_Task instructions:_ All lines in the data below carrying the string "Cloud" are to be located and copied.

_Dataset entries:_

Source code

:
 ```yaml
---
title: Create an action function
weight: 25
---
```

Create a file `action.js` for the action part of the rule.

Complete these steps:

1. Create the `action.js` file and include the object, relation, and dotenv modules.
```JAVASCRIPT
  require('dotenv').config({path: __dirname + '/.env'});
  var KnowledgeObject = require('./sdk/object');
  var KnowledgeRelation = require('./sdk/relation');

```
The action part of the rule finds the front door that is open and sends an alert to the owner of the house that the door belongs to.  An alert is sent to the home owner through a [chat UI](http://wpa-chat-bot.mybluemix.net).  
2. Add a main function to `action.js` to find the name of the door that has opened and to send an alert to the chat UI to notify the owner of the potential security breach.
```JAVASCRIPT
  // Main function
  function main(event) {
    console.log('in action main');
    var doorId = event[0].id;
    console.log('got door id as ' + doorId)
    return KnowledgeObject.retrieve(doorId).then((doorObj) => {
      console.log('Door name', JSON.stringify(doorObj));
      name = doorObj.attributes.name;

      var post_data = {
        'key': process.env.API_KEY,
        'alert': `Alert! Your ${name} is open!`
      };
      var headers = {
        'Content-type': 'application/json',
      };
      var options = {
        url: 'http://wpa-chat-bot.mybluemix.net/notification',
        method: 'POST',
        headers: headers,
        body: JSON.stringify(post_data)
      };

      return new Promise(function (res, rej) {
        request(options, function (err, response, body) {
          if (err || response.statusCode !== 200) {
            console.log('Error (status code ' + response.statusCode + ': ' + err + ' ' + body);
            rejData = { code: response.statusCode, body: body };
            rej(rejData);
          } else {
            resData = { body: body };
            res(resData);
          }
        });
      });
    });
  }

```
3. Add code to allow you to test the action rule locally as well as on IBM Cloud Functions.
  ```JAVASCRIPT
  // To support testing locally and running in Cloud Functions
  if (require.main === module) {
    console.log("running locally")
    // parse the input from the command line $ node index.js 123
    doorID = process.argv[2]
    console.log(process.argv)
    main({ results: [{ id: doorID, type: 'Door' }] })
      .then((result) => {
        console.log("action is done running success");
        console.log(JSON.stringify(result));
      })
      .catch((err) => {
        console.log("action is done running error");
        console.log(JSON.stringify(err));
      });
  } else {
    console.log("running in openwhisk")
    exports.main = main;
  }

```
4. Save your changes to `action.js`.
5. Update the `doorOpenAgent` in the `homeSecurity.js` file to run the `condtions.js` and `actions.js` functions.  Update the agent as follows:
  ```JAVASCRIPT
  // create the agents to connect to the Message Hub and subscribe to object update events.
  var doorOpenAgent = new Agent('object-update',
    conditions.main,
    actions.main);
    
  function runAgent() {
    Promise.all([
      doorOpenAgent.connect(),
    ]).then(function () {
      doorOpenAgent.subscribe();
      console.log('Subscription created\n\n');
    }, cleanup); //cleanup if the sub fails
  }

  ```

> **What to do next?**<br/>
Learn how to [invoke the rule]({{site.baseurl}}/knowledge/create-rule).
==
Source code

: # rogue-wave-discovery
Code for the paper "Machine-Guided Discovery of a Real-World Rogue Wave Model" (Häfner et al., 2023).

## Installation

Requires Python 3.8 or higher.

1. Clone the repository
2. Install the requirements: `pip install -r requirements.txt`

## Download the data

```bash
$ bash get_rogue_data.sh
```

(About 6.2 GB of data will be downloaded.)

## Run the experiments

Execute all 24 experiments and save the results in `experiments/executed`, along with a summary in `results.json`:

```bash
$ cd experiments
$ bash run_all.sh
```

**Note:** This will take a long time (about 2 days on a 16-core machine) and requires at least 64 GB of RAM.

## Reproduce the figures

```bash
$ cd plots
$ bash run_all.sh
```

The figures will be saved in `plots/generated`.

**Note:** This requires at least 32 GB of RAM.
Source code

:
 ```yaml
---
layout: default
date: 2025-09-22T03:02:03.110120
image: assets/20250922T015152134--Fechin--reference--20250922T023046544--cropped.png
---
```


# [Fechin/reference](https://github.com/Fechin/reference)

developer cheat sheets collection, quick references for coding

_Finished task:_
3. Add code to allow you to test the action rule locally as well as on IBM Cloud Functions.
  // To support testing locally and running in Cloud Functions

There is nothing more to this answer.